By Charles Matthews

Friday, October 8, 2010

1. The Passage, by Justin Cronin, pp. 1-17

The PassageI. The Worst Dream in the World, 5-1 B.V., One
Nineteen-year-old Jeanette, who works at a diner known as the Box somewhere in Iowa, gives birth to a daughter she names Amy Harper Bellafonte, the result of a liaison with a traveling salesman named Bill Reynolds. Jeanette lives with her widowed father, but he dies when Amy is three. Her only other relative is a brother who is in the Navy, and he never answers her letters.

One day Bill Reynolds returns, telling her that he has left his wife and children.
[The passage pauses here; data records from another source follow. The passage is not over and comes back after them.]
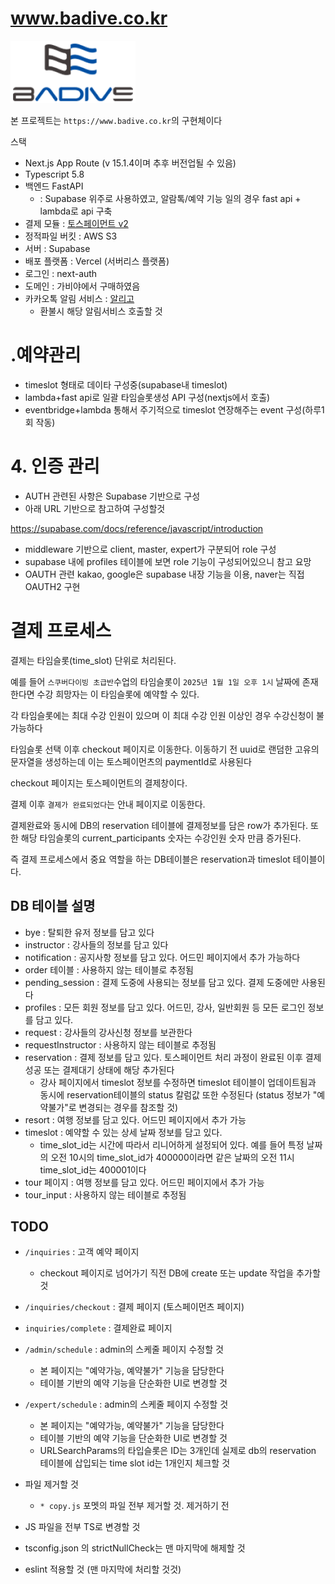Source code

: # www.badive.co.kr

![](/public/logo/logo.png)


본 프로젝트는 `https://www.badive.co.kr`의 구현체이다

스택 

- Next.js App Route (v 15.1.4이며 추후 버전업될 수 있음)
- Typescript 5.8
- 백엔드 FastAPI 
  - : Supabase 위주로 사용하였고, 알람톡/예약 기능 일의 경우 fast api + lambda로 api 구축
- 결제 모듈 : [토스페이먼트 v2](https://docs.tosspayments.com/guides/v2/payment-widget/integration)
- 정적파일 버킷 : AWS S3
- 서버 : Supabase
- 배포 플랫폼 : Vercel (서버리스 플랫폼)
- 로그인 : next-auth
- 도메인 : 가비야에서 구매하였음
- 카카오톡 알림 서비스 : [알리고](https://smartsms.aligo.in/)
  - 환불시 해당 알림서비스 호출할 것

# .예약관리

- timeslot 형태로 데이타 구성중(supabase내 timeslot)
- lambda+fast api로 일괄 타임슬롯생성 API 구성(nextjs에서 호출)
- eventbridge+lambda 통해서 주기적으로 timeslot 연장해주는 event 구성(하루1회 작동)

# 4. 인증 관리

- AUTH 관련된 사항은 Supabase 기반으로 구성
- 아래 URL 기반으로 참고하여 구성할것

https://supabase.com/docs/reference/javascript/introduction

- middleware 기반으로 client, master, expert가 구분되어 role 구성
- supabase 내에 profiles 테이블에 보면 role 기능이 구성되어있으니 참고 요망
- OAUTH 관련 kakao, google은 supabase 내장 기능을 이용, naver는 직접 OAUTH2 구현

# 결제 프로세스

결제는 타임슬롯(time_slot) 단위로 처리된다. 

예를 들어 `스쿠버다이빙 초급반`수업의 타임슬롯이 `2025년 1월 1일 오후 1시` 날짜에 존재한다면 수강 희망자는 이 타임슬롯에 예약할 수 있다.

각 타임슬롯에는 최대 수강 인원이 있으며 이 최대 수강 인원 이상인 경우 수강신청이 불가능하다

타임슬롯 선택 이후 checkout 페이지로 이동한다. 이동하기 전 uuid로 랜덤한 고유의 문자열을 생성하는데 이는 토스페이먼츠의 paymentId로 사용된다

checkout 페이지는 토스페이먼트의 결제창이다.

결제 이후 `결제가 완료되었다`는 안내 페이지로 이동한다.

결제완료와 동시에 DB의 reservation 테이블에 결제정보를 담은 row가 추가된다. 또한 해당 타임슬롯의 current_participants 숫자는 수강인원 숫자 만큼 증가된다.

즉 결제 프로세스에서 중요 역할을 하는 DB테이블은 reservation과 timeslot 테이블이다.

## DB 테이블 설명

- bye : 탈퇴한 유저 정보를 담고 있다
- instructor : 강사들의 정보를 담고 있다
- notification : 공지사항 정보를 담고 있다. 어드민 페이지에서 추가 가능하다
- order 테이블 : 사용하지 않는 테이블로 추정됨
- pending_session : 결제 도중에 사용되는 정보를 담고 있다. 결제 도중에만 사용된다
- profiles : 모든 회원 정보를 담고 있다. 어드민, 강사, 일반회원 등 모든 로그인 정보를 담고 있다.
- request : 강사들의 강사신청 정보를 보관한다
- requestInstructor : 사용하지 않는 테이블로 추정됨
- reservation : 결제 정보를 담고 있다. 토스페이먼트 처리 과정이 완료된 이후 결제성공 또는 결제대기 상태에 해당 추가된다
  - 강사 페이지에서 timeslot 정보를 수정하면 timeslot 테이블이 업데이트됨과 동시에 reservation테이블의 status 칼럼값 또한 수정된다 (status 정보가 "예약불가"로 변경되는 경우를 참조할 것)
- resort : 여행 정보를 담고 있다. 어드민 페이지에서 추가 가능
- timeslot : 예약할 수 있는 상세 날짜 정보를 담고 있다.
  - time_slot_id는 시간에 따라서 리니어하게 설정되어 있다. 예를 들어 특정 날짜의 오전 10시의 time_slot_id가 400000이라면 같은 날짜의 오전 11시 time_slot_id는 400001이다
- tour 페이지 : 여행 정보를 담고 있다. 어드민 페이지에서 추가 가능
- tour_input : 사용하지 않는 테이블로 추정됨

## TODO

- `/inquiries` : 고객 예약 페이지
  - checkout 페이지로 넘어가기 직전 DB에 create 또는 update 작업을 추가할 것
- `/inquiries/checkout` : 결제 페이지 (토스페이먼츠 페이지)
- `inquiries/complete` :  결제완료 페이지
- `/admin/schedule` : admin의 스케줄 페이지 수정할 것
  - 본 페이지는 "예약가능, 예약불가" 기능을 담당한다
  - 테이블 기반의 예약 기능을 단순화한 UI로 변경할 것
- `/expert/schedule` : admin의 스케줄 페이지 수정할 것
  - 본 페이지는 "예약가능, 예약불가" 기능을 담당한다
  - 테이블 기반의 예약 기능을 단순화한 UI로 변경할 것
  - URLSearchParams의 타입슬롯은 ID는 3개인데 실제로 db의 reservation 테이블에 삽입되는 time slot id는 1개인지 체크할 것


- 파일 제거할 것
  - `* copy.js` 포멧의 파일 전부 제거할 것. 제거하기 전

- JS 파일을 전부 TS로 변경할 것
- tsconfig.json 의 strictNullCheck는 맨 마지막에 해제할 것
- eslint 적용할 것 (맨 마지막에 처리할 것것)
He moves in with Jeanette and Amy, but is unable or unwilling to find work. He starts beating her, so she throws him out. To earn extra money, she takes a night job cleaning the high school. She leaves Amy with a neighbor while she works, but when the woman has to go into the hospital, Jeanette is forced to leave her at home by herself. When she tells this to another woman she works with, the woman tattles and Jeanette is fired. Desperate, she hits the road with Amy in her old Kia, taking whatever work she can find.
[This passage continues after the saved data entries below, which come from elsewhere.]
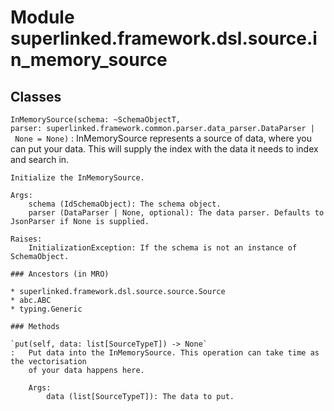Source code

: Module superlinked.framework.dsl.source.in_memory_source
========================================================

Classes
-------

`InMemorySource(schema: ~SchemaObjectT, parser: superlinked.framework.common.parser.data_parser.DataParser | None = None)`
:   InMemorySource represents a source of data, where you can put your data. This will supply
    the index with the data it needs to index and search in.
    
    Initialize the InMemorySource.
    
    Args:
        schema (IdSchemaObject): The schema object.
        parser (DataParser | None, optional): The data parser. Defaults to JsonParser if None is supplied.
    
    Raises:
        InitializationException: If the schema is not an instance of SchemaObject.

    ### Ancestors (in MRO)

    * superlinked.framework.dsl.source.source.Source
    * abc.ABC
    * typing.Generic

    ### Methods

    `put(self, data: list[SourceTypeT]) ‑> None`
    :   Put data into the InMemorySource. This operation can take time as the vectorisation
        of your data happens here.
        
        Args:
            data (list[SourceTypeT]): The data to put.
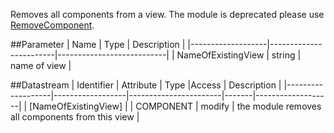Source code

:Removes all components from a view. The module is deprecated please use [RemoveComponent](RemoveComponent).

##Parameter
|        Name       |          Type          |       Description         | 
|-------------------|------------------------|---------------------------|
| NameOfExistingView   | string | name of view |


##Datastream
|     Identifier    |     Attribute    |      Type             |Access |    Description    |
|-------------------|------------------|-----------------------|-------|-------------------|
| [NameOfExistingView] |                  | COMPONENT  | modify  | the module removes all components from this view |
Finally, the car dies in Memphis. She hitches a ride with a man in a Mercedes, who pays her fifty dollars for sex. She begins turning tricks at the motel where they live, shutting Amy, who is now six, in the bathroom while the johns are there. The motel owner sells her a gun for protection. She begins to think of herself as two people:
The other Jeanette, the one who stood on the highway in her stretch top and skirt, who cocked her hip and smiled and said, What you want, baby? There something I can help you with tonight? -- that Jeanette was a made-up person, like a woman in a story she wasn't sure she wanted to know the end of. 
One night she is picked up by a college boy who takes her back to his fraternity house. Unwilling to participate in the gang-bang she foresees, she struggles with him until she finds her purse, takes the gun out of it, and shoots him. She runs to the nearest major street where she catches a bus, then changes to another bus that takes her back to the motel.
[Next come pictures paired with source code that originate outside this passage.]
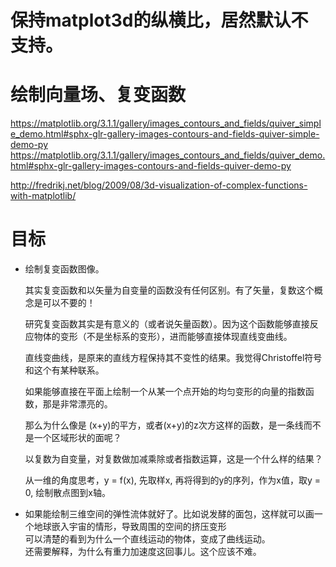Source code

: # 保持matplot3d的纵横比，居然默认不支持。

# 绘制向量场、复变函数
https://matplotlib.org/3.1.1/gallery/images_contours_and_fields/quiver_simple_demo.html#sphx-glr-gallery-images-contours-and-fields-quiver-simple-demo-py
https://matplotlib.org/3.1.1/gallery/images_contours_and_fields/quiver_demo.html#sphx-glr-gallery-images-contours-and-fields-quiver-demo-py


http://fredrikj.net/blog/2009/08/3d-visualization-of-complex-functions-with-matplotlib/    
# 目标
- 绘制复变函数图像。  
    
    其实复变函数和以矢量为自变量的函数没有任何区别。有了矢量，复数这个概念是可以不要的！  

    研究复变函数其实是有意义的（或者说矢量函数）。因为这个函数能够直接反应物体的变形（不是坐标系的变形），进而能够直接体现直线变曲线。
    
    直线变曲线，是原来的直线方程保持其不变性的结果。我觉得Christoffel符号和这个有某种联系。
    
    如果能够直接在平面上绘制一个从某一个点开始的均匀变形的向量的指数函数，那是非常漂亮的。
    
    那么为什么像是 (x+y)的平方，或者(x+y)的z次方这样的函数，是一条线而不是一个区域形状的面呢？
    
    以复数为自变量，对复数做加减乘除或者指数运算，这是一个什么样的结果？
    
    从一维的角度思考，y = f(x), 先取样x, 再将得到的y的序列，作为x值，取y = 0, 绘制散点图到x轴。
    
- 如果能绘制三维空间的弹性流体就好了。比如说发酵的面包，这样就可以画一个地球嵌入宇宙的情形，导致周围的空间的挤压变形   
可以清楚的看到为什么一个直线运动的物体，变成了曲线运动。   
还需要解释，为什么有重力加速度这回事儿。这个应该不难。



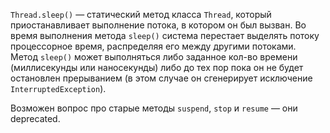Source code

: <code>Thread.sleep()</code> — статический метод класса <code>Thread</code>, который приостанавливает выполнение потока, в котором он был вызван.
Во время выполнения метода <code>sleep()</code> система перестает выделять потоку процессорное время, распределяя его между другими потоками. 
Метод <code>sleep()</code> может выполняться либо заданное кол-во времени (миллисекунды или наносекунды) либо до тех пор пока он не будет остановлен прерыванием (в этом случае он сгенерирует исключение <code>InterruptedException</code>).

Возможен вопрос про старые методы <code>suspend</code>, <code>stop</code> и <code>resume</code> — они deprecated.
She packs their things and catches a bus that takes them back along the route she has just traveled. She remembers a church, Our Lady of Sorrows, that she saw along the way. When they reach it, she finds the other sign she had remembered: Convent of the Sisters of Mercy. The door is answered by a black woman called Lacey, who says she is originally from Sierra Leone. Jeanette tells Lacey that Amy to school when her car broke down, and pretends to call AAA, actually dialing the recorded weather report. Lacey agrees to watch Amy while Jeanette goes to meet the repairman. So Jeanette hugs Amy goodbye "as long as she dared," and leaves her there.

[There are only few hints where the story might go from here. Even if we haven't read the jacket copy or the publicity or the reviews, we have to wonder about "5-1 B.V." in the section heading, and about the opening paragraph: "Before she became the Girl from Nowhere -- the One Who Walked In, the First and Last and Only, who lived a thousand years -- she was just a little girl in Iowa, named Amy. Amy Harper Bellafonte." 

It's a good beginning, I think, touchingly bleak, with a deft control of narrative voice and point of view. Without that opening paragraph, the novel might well seem to be about the adult, Jeanette, rather than the child. The point of view is Jeanette's, naive and desperate, though the voice is that of an unidentified narrator. They often intersect beautifully, as in this sentence: "He pulled up to a house with a big sign over the porch showing three shapes that looked almost like letters but not quite, and Jeanette knew what it was: a fraternity." We may quibble here that Jeanette, who has finished high school and is sophisticated enough to have read To Kill a Mockingbird, to remember that its author was Harper Lee and to name her daughter after the author, would probably know that the "three shapes" are Greek letters. But reducing them to shapes evokes the stunned detachment of Jeanette, whose habit of mind is to focus on the facts of the moment and to repress anything such as fears and feelings that might cause her to lose control. 

There is also little in this first chapter that evokes anything outside of the routine and familiar. Only one sentence, "The radio spoke all day of war," seems to hint at anything outside of Jeanette's consciousness. What war? we may ask. When is this taking place?]